Treasury Secretary Scott Bessent said the department has “the unique experience, the operational capability, and the financial expertise to bring long overdue financial discipline to the program and be better stewards of taxpayer dollars.” The department is treating Treasury as the most straightforward way to resume collections, and Treasury already uses private companies to collect other federal payments, including taxes. For borrowers, that means the people on the other end of the phone lines may soon be the same kinds of contractors that have long handled other government debts.
That is where the move runs into its sharpest problem. Two of the contractors involved, Pioneer Credit Recovery and Transworld Systems, were previously sued or fined by federal watchdogs for misleading or abusive conduct. The Consumer Financial Protection Bureau began supervising private collectors in 2013 after finding that they made various misrepresentations to defaulted borrowers, then sued Pioneer in 2017 for deceptive and abusive practices and consumer protection violations. A court ordered Pioneer in 2024 to pay $100 million to affected borrowers, and the bureau also fined Transworld $2.5 million that year for filing debt collection lawsuits without proof that the debt was owed.
Former President Joe Biden ended the private-collector contracts in 2021, but the administration is now bringing that machinery back for defaulted student loans.

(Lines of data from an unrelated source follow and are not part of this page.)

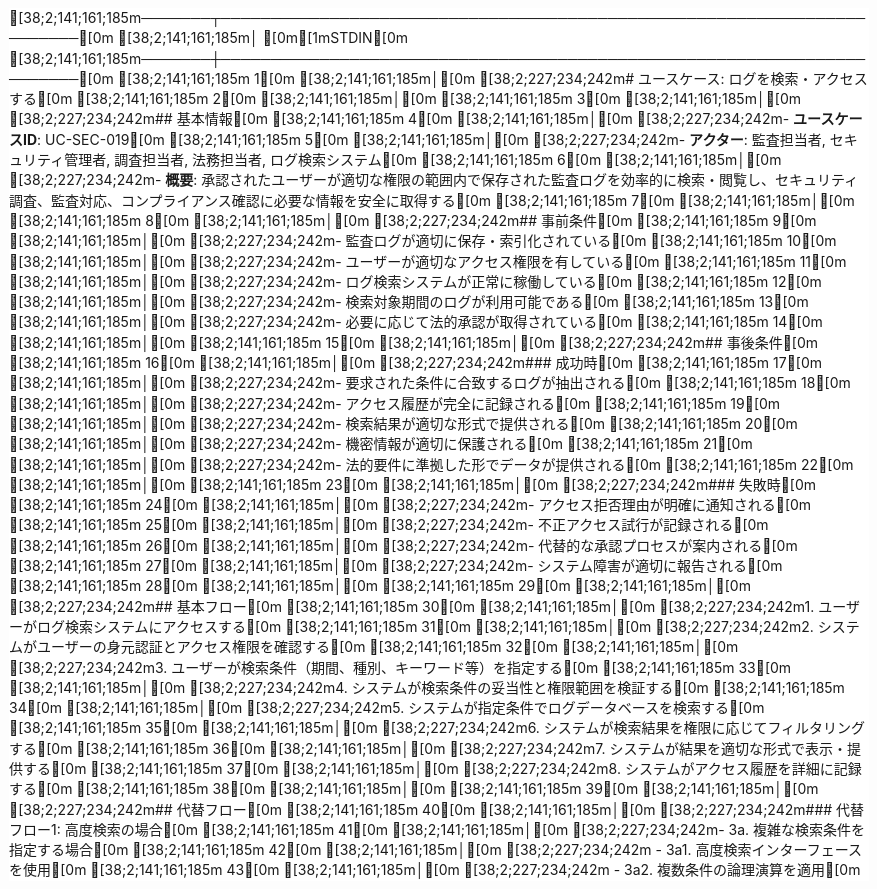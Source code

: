 [38;2;141;161;185m───────┬────────────────────────────────────────────────────────────────────────[0m
       [38;2;141;161;185m│ [0m[1mSTDIN[0m
[38;2;141;161;185m───────┼────────────────────────────────────────────────────────────────────────[0m
[38;2;141;161;185m   1[0m   [38;2;141;161;185m│[0m [38;2;227;234;242m# ユースケース: ログを検索・アクセスする[0m
[38;2;141;161;185m   2[0m   [38;2;141;161;185m│[0m 
[38;2;141;161;185m   3[0m   [38;2;141;161;185m│[0m [38;2;227;234;242m## 基本情報[0m
[38;2;141;161;185m   4[0m   [38;2;141;161;185m│[0m [38;2;227;234;242m- **ユースケースID**: UC-SEC-019[0m
[38;2;141;161;185m   5[0m   [38;2;141;161;185m│[0m [38;2;227;234;242m- **アクター**: 監査担当者, セキュリティ管理者, 調査担当者, 法務担当者, ログ検索システム[0m
[38;2;141;161;185m   6[0m   [38;2;141;161;185m│[0m [38;2;227;234;242m- **概要**: 承認されたユーザーが適切な権限の範囲内で保存された監査ログを効率的に検索・閲覧し、セキュリティ調査、監査対応、コンプライアンス確認に必要な情報を安全に取得する[0m
[38;2;141;161;185m   7[0m   [38;2;141;161;185m│[0m 
[38;2;141;161;185m   8[0m   [38;2;141;161;185m│[0m [38;2;227;234;242m## 事前条件[0m
[38;2;141;161;185m   9[0m   [38;2;141;161;185m│[0m [38;2;227;234;242m- 監査ログが適切に保存・索引化されている[0m
[38;2;141;161;185m  10[0m   [38;2;141;161;185m│[0m [38;2;227;234;242m- ユーザーが適切なアクセス権限を有している[0m
[38;2;141;161;185m  11[0m   [38;2;141;161;185m│[0m [38;2;227;234;242m- ログ検索システムが正常に稼働している[0m
[38;2;141;161;185m  12[0m   [38;2;141;161;185m│[0m [38;2;227;234;242m- 検索対象期間のログが利用可能である[0m
[38;2;141;161;185m  13[0m   [38;2;141;161;185m│[0m [38;2;227;234;242m- 必要に応じて法的承認が取得されている[0m
[38;2;141;161;185m  14[0m   [38;2;141;161;185m│[0m 
[38;2;141;161;185m  15[0m   [38;2;141;161;185m│[0m [38;2;227;234;242m## 事後条件[0m
[38;2;141;161;185m  16[0m   [38;2;141;161;185m│[0m [38;2;227;234;242m### 成功時[0m
[38;2;141;161;185m  17[0m   [38;2;141;161;185m│[0m [38;2;227;234;242m- 要求された条件に合致するログが抽出される[0m
[38;2;141;161;185m  18[0m   [38;2;141;161;185m│[0m [38;2;227;234;242m- アクセス履歴が完全に記録される[0m
[38;2;141;161;185m  19[0m   [38;2;141;161;185m│[0m [38;2;227;234;242m- 検索結果が適切な形式で提供される[0m
[38;2;141;161;185m  20[0m   [38;2;141;161;185m│[0m [38;2;227;234;242m- 機密情報が適切に保護される[0m
[38;2;141;161;185m  21[0m   [38;2;141;161;185m│[0m [38;2;227;234;242m- 法的要件に準拠した形でデータが提供される[0m
[38;2;141;161;185m  22[0m   [38;2;141;161;185m│[0m 
[38;2;141;161;185m  23[0m   [38;2;141;161;185m│[0m [38;2;227;234;242m### 失敗時[0m
[38;2;141;161;185m  24[0m   [38;2;141;161;185m│[0m [38;2;227;234;242m- アクセス拒否理由が明確に通知される[0m
[38;2;141;161;185m  25[0m   [38;2;141;161;185m│[0m [38;2;227;234;242m- 不正アクセス試行が記録される[0m
[38;2;141;161;185m  26[0m   [38;2;141;161;185m│[0m [38;2;227;234;242m- 代替的な承認プロセスが案内される[0m
[38;2;141;161;185m  27[0m   [38;2;141;161;185m│[0m [38;2;227;234;242m- システム障害が適切に報告される[0m
[38;2;141;161;185m  28[0m   [38;2;141;161;185m│[0m 
[38;2;141;161;185m  29[0m   [38;2;141;161;185m│[0m [38;2;227;234;242m## 基本フロー[0m
[38;2;141;161;185m  30[0m   [38;2;141;161;185m│[0m [38;2;227;234;242m1. ユーザーがログ検索システムにアクセスする[0m
[38;2;141;161;185m  31[0m   [38;2;141;161;185m│[0m [38;2;227;234;242m2. システムがユーザーの身元認証とアクセス権限を確認する[0m
[38;2;141;161;185m  32[0m   [38;2;141;161;185m│[0m [38;2;227;234;242m3. ユーザーが検索条件（期間、種別、キーワード等）を指定する[0m
[38;2;141;161;185m  33[0m   [38;2;141;161;185m│[0m [38;2;227;234;242m4. システムが検索条件の妥当性と権限範囲を検証する[0m
[38;2;141;161;185m  34[0m   [38;2;141;161;185m│[0m [38;2;227;234;242m5. システムが指定条件でログデータベースを検索する[0m
[38;2;141;161;185m  35[0m   [38;2;141;161;185m│[0m [38;2;227;234;242m6. システムが検索結果を権限に応じてフィルタリングする[0m
[38;2;141;161;185m  36[0m   [38;2;141;161;185m│[0m [38;2;227;234;242m7. システムが結果を適切な形式で表示・提供する[0m
[38;2;141;161;185m  37[0m   [38;2;141;161;185m│[0m [38;2;227;234;242m8. システムがアクセス履歴を詳細に記録する[0m
[38;2;141;161;185m  38[0m   [38;2;141;161;185m│[0m 
[38;2;141;161;185m  39[0m   [38;2;141;161;185m│[0m [38;2;227;234;242m## 代替フロー[0m
[38;2;141;161;185m  40[0m   [38;2;141;161;185m│[0m [38;2;227;234;242m### 代替フロー1: 高度検索の場合[0m
[38;2;141;161;185m  41[0m   [38;2;141;161;185m│[0m [38;2;227;234;242m- 3a. 複雑な検索条件を指定する場合[0m
[38;2;141;161;185m  42[0m   [38;2;141;161;185m│[0m [38;2;227;234;242m  - 3a1. 高度検索インターフェースを使用[0m
[38;2;141;161;185m  43[0m   [38;2;141;161;185m│[0m [38;2;227;234;242m  - 3a2. 複数条件の論理演算を適用[0m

Bonnie Latreille, a borrower advocate, put the concern bluntly: “No reasonable person would expect that these companies are going to be doing what they're supposed to be doing and going to be effectuating borrowers' rights.” The department has not said when the pause on involuntary collections will lift, leaving the key question not whether collections will restart, but how soon and through which contractors they will land.
When they do, the transfer will test whether Treasury can restart a broken collection system without repeating the worst parts of the one Washington already walked away from.